# 0) Necessary Imports & Installations

In [None]:
pip install pydub

Collecting pydub
  Downloading pydub-0.25.1-py2.py3-none-any.whl (32 kB)
Installing collected packages: pydub
Successfully installed pydub-0.25.1


In [None]:
# Import the necessary libraries

import tensorflow as tf
import cv2
import os
import matplotlib.pyplot as plt
import numpy as np

import seaborn as sns
import matplotlib.pyplot as plt
import librosa
import librosa.display
from IPython.display import Audio

import moviepy.editor

from pydub import AudioSegment

from google.colab.patches import cv2_imshow

# 1) Loading the Dataset

In [1]:
# Mount the drive into this notebook

from google.colab import drive
drive.mount('/content/drive')

Mounted at /content/drive


In [None]:
# Unzip the dataset and extract the content

import zipfile

zip_ref = zipfile.ZipFile("/content/drive/MyDrive/NNFL Project/Datasets/Video_Speech_Actor_01.zip")
zip_ref.extractall()
zip_ref.close()

zip_ref = zipfile.ZipFile("/content/drive/MyDrive/NNFL Project/Datasets/facial_emotion_dataset.zip")
zip_ref.extractall()
zip_ref.close()

In [None]:
class_labels = ["angry", "disgusted", "fearful",
           "happy", "neutral", "sad", "surprised"]

num_classes = len(class_labels)

In [None]:
def load_and_preprocess_image(file_path, target_size):
    image = cv2.imread(file_path)
    image = cv2.cvtColor(image, cv2.COLOR_BGR2RGB)  # Convert to RGB format
    image = cv2.resize(image, target_size)  # Resize to a common size
    return image


data_dir = '/content/emotion_dataset/train'
target_size = (64, 64)  # Adjust the size as needed

In [None]:

train_data = []
train_labels = []

for class_name in os.listdir(data_dir):
    class_dir = os.path.join(data_dir, class_name)
    class_id = class_labels.index(class_name)  # You need to define class_labels

    for image_file in os.listdir(class_dir):
        image_path = os.path.join(class_dir, image_file)
        image = load_and_preprocess_image(image_path, target_size)
        train_data.append(image)
        train_labels.append(class_id)

train_data = np.array(train_data)
train_labels = np.array(train_labels)


# 2) Extracting Video and Audio from the samples

In [None]:
# Function to capture individual frames present in a video

def FrameCapture(path):
  frames = []

  vidObj = cv2.VideoCapture(path)

  count = 0

  success = 1

  while success:
    success, image = vidObj.read()

    if success == False:
      break

    # Converts the image frame into grayscale
    image = cv2.cvtColor(image, cv2.COLOR_BGR2GRAY)
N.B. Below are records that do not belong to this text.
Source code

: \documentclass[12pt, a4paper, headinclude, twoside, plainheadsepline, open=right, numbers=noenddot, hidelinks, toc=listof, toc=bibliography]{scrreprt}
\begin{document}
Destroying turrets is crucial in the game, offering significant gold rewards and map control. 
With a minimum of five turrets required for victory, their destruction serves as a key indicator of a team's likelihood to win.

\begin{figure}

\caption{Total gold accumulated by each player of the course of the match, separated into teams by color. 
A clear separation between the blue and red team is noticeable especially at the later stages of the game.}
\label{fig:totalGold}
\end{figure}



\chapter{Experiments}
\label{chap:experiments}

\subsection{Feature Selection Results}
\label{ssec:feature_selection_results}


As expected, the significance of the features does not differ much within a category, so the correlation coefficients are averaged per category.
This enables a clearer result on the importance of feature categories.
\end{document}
    # Resizes the image to the dimensions as required by the pre-trained model
    image = cv2.resize(image, (64, 64))

    # Further necessary image transformations
    image = np.dstack([image]*3 )
    image = np.expand_dims(image, axis=0)

    # To store each frame into one large 'frames' list
    frames.append(image)
    count += 1

  return frames

In [None]:
# Function to extract audio from a given audio-visual file

import moviepy.editor as mp

def ExtractAudio(path):
	# Insert Local Video File Path
	clip = mp.VideoFileClip(path)

 	# Insert Local Audio File Path
	clip.audio.write_audiofile(path.split(".")[0] + ".mp3")

	# Paths for mp3 and wav files
	input_file = (path.split(".")[0] + ".mp3")
	output_file = path.split(".")[0] + ".wav"

	# convert mp3 file to wav file
	sound = AudioSegment.from_mp3(input_file)
	sound.export(output_file, format = "wav")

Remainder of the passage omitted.